En avril 2025, Trump va jusqu’à interdire totalement la vente des puces Nvidia vers la Chine. Plus d’histoire de limitations ou de puces moins puissantes... Jensen Huang, le PDG de Nvidia, se retrouve alors piégé. Pour l’homme d’affaires, ne pas pouvoir vendre à la Chine représente une perte colossale.

« Nous n’avons pas peur de faire la course, clame-t-il sur la chaîne américaine CNBC. Laissez nous faire cette course. C’est le moment pour les États-Unis de comprendre qu’il faut que nous mettions le pied au plancher. Il faut y aller. Nous laisser aller gagner cette course. »

Il finit par convaincre Trump, qui l’autorise à vendre à nouveau ses puces les moins puissantes vers la Chine.
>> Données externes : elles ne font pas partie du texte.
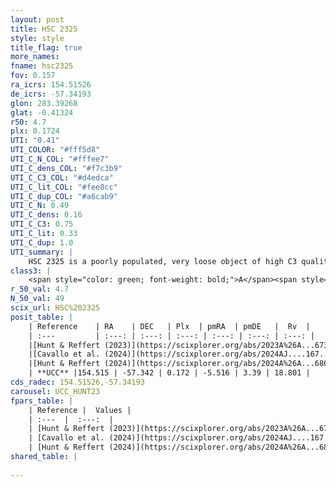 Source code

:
 ```yaml
---
layout: post
title: HSC 2325
style: style
title_flag: true
more_names: 
fname: hsc2325
fov: 0.157
ra_icrs: 154.51526
de_icrs: -57.34193
glon: 283.39268
glat: -0.41324
r50: 4.7
plx: 0.1724
UTI: "0.41"
UTI_COLOR: "#fff5d8"
UTI_C_N_COL: "#fffee7"
UTI_C_dens_COL: "#f7c3b9"
UTI_C_C3_COL: "#d4edca"
UTI_C_lit_COL: "#fee8cc"
UTI_C_dup_COL: "#a6cab9"
UTI_C_N: 0.49
UTI_C_dens: 0.16
UTI_C_C3: 0.75
UTI_C_lit: 0.33
UTI_C_dup: 1.0
UTI_summary: |
    HSC 2325 is a poorly populated, very loose object of high C3 quality. It was recently reported in the literature.
class3: |
    <span style="color: green; font-weight: bold;">A</span><span style="color: #FFC300; font-weight: bold;">B</span>
r_50_val: 4.7
N_50_val: 49
scix_url: HSC%202325
posit_table: |
    | Reference    | RA    | DEC   | Plx  | pmRA  | pmDE   |  Rv  |
    | :---         | :---: | :---: | :---: | :---: | :---: | :---: |
    |[Hunt & Reffert (2023)](https://scixplorer.org/abs/2023A%26A...673A.114H) | 154.588 | -57.327 | 0.163 | -5.529 | 3.405 | 31.4 |
    |[Cavallo et al. (2024)](https://scixplorer.org/abs/2024AJ....167...12C) | 154.323 | -57.294 | 0.162 | -- | -- | -- |
    |[Hunt & Reffert (2024)](https://scixplorer.org/abs/2024A%26A...686A..42H) | 154.588 | -57.327 | 0.163 | -5.529 | 3.405 | 31.4 |
    | **UCC** |154.515 | -57.342 | 0.172 | -5.516 | 3.39 | 18.801 | 
cds_radec: 154.51526,-57.34193
carousel: UCC_HUNT23
fpars_table: |
    | Reference |  Values |
    | :---  |  :---:  |
    | [Hunt & Reffert (2023)](https://scixplorer.org/abs/2023A%26A...673A.114H) | `AV50=5.422, diffAV50=2.977, MOD50=13.692, logAge50=7.638` |
    | [Cavallo et al. (2024)](https://scixplorer.org/abs/2024AJ....167...12C) | `AV50=5.0, dMod50=12.79, logAge50=7.65, [Fe/H]50=0.22` |
    | [Hunt & Reffert (2024)](https://scixplorer.org/abs/2024A%26A...686A..42H) | `MassJ=1981.72` |
shared_table: |
    
---
```

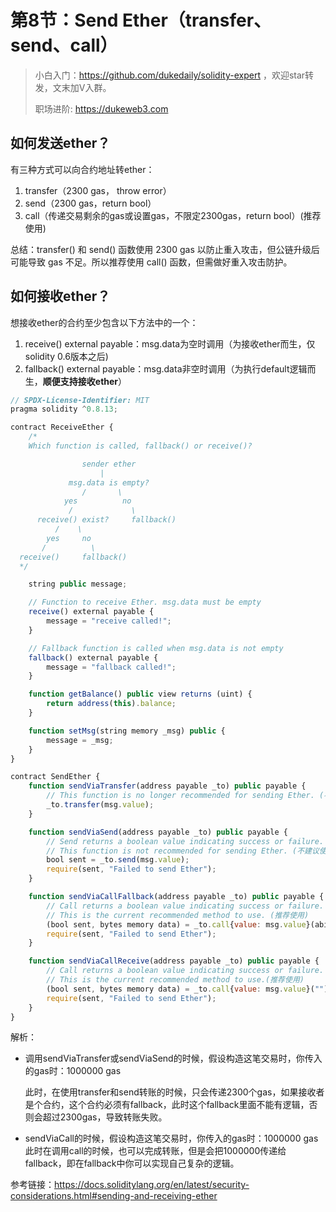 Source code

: # 第8节：Send Ether（transfer、send、call）

> 小白入门：https://github.com/dukedaily/solidity-expert ，欢迎star转发，文末加V入群。
>
> 职场进阶: https://dukeweb3.com

## 如何发送ether？

有三种方式可以向合约地址转ether：

1. transfer（2300 gas， throw error）
2. send（2300 gas，return bool）
3. call（传递交易剩余的gas或设置gas，不限定2300gas，return bool）(推荐使用)

总结：transfer() 和 send() 函数使用 2300 gas 以防止重入攻击，但公链升级后可能导致 gas 不足。所以推荐使用 call() 函数，但需做好重入攻击防护。



## 如何接收ether？

想接收ether的合约至少包含以下方法中的一个：

1. receive() external payable：msg.data为空时调用（为接收ether而生，仅solidity 0.6版本之后)
2. fallback() external payable：msg.data非空时调用（为执行default逻辑而生，**顺便支持接收ether**）

```js
// SPDX-License-Identifier: MIT
pragma solidity ^0.8.13;

contract ReceiveEther {
    /*
    Which function is called, fallback() or receive()?

                sender ether
                    |
             msg.data is empty?
                /       \
            yes          no
             /             \
      receive() exist?     fallback()
          /    \
        yes     no
       /          \
  receive()     fallback()
  */

    string public message;

    // Function to receive Ether. msg.data must be empty
    receive() external payable {
        message = "receive called!";
    }

    // Fallback function is called when msg.data is not empty
    fallback() external payable {
        message = "fallback called!";
    }

    function getBalance() public view returns (uint) {
        return address(this).balance;
    }

    function setMsg(string memory _msg) public {
        message = _msg;
    }
}

contract SendEther {
    function sendViaTransfer(address payable _to) public payable {
        // This function is no longer recommended for sending Ether. (不建议使用)
        _to.transfer(msg.value);
    }

    function sendViaSend(address payable _to) public payable {
        // Send returns a boolean value indicating success or failure.
        // This function is not recommended for sending Ether. (不建议使用)
        bool sent = _to.send(msg.value);
        require(sent, "Failed to send Ether");
    }

    function sendViaCallFallback(address payable _to) public payable {
        // Call returns a boolean value indicating success or failure.
        // This is the current recommended method to use. (推荐使用)
        (bool sent, bytes memory data) = _to.call{value: msg.value}(abi.encodeWithSignature("noExistFuncTest()"));
        require(sent, "Failed to send Ether");
    }

    function sendViaCallReceive(address payable _to) public payable {
        // Call returns a boolean value indicating success or failure.
        // This is the current recommended method to use.(推荐使用)
        (bool sent, bytes memory data) = _to.call{value: msg.value}("");
        require(sent, "Failed to send Ether");
    }
}
```

解析：

- 调用sendViaTransfer或sendViaSend的时候，假设构造这笔交易时，你传入的gas时：1000000 gas

  此时，在使用transfer和send转账的时候，只会传递2300个gas，如果接收者是个合约，这个合约必须有fallback，此时这个fallback里面不能有逻辑，否则会超过2300gas，导致转账失败。

- sendViaCall的时候，假设构造这笔交易时，你传入的gas时：1000000 gas
  此时在调用call的时候，也可以完成转账，但是会把1000000传递给fallback，即在fallback中你可以实现自己复杂的逻辑。



参考链接：https://docs.soliditylang.org/en/latest/security-considerations.html#sending-and-receiving-ether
Le président exige en retour que 15% des bénéfices réalisés en Chine soient reversés au gouvernement américain. Il veut rendre la Chine « addict » à la technologie américaine justement pour pouvoir la maintenir à distance et l’empêcher de se développer.

La Chine ne peut pas, à l’heure actuelle, se débrouiller toute seule et créer assez de puces suffisamment avancées. Pour preuve, la deuxième version de Deepseek a été reportée plusieurs fois, faute de puces.

Dans l’absolu, le but ultime du régime de Xi Jinping serait d’atteindre l’autosuffisance technologique pour pouvoir créer ses propres puces sans avoir à dépendre de qui que ce soit et surtout d’éviter des soupçons d’espionnage via les puces importées. Lorsque fin juillet 2025, Trump autorise l’exportation de puces H20 moins puissantes vers la Chine, Pékin met aussitôt en garde ses entreprises. Le pouvoir chinois soupçonne les États-Unis d’avoir modifié ses puces à des fins d’espionnage ou de sabotage. En réponse à ces accusations, le chef de la sécurité de Nvidia, David Reber, avait simplement expliqué que son entreprise « n’avait, ni ne devrait avoir de tel dispositifs installés sur ses puces ».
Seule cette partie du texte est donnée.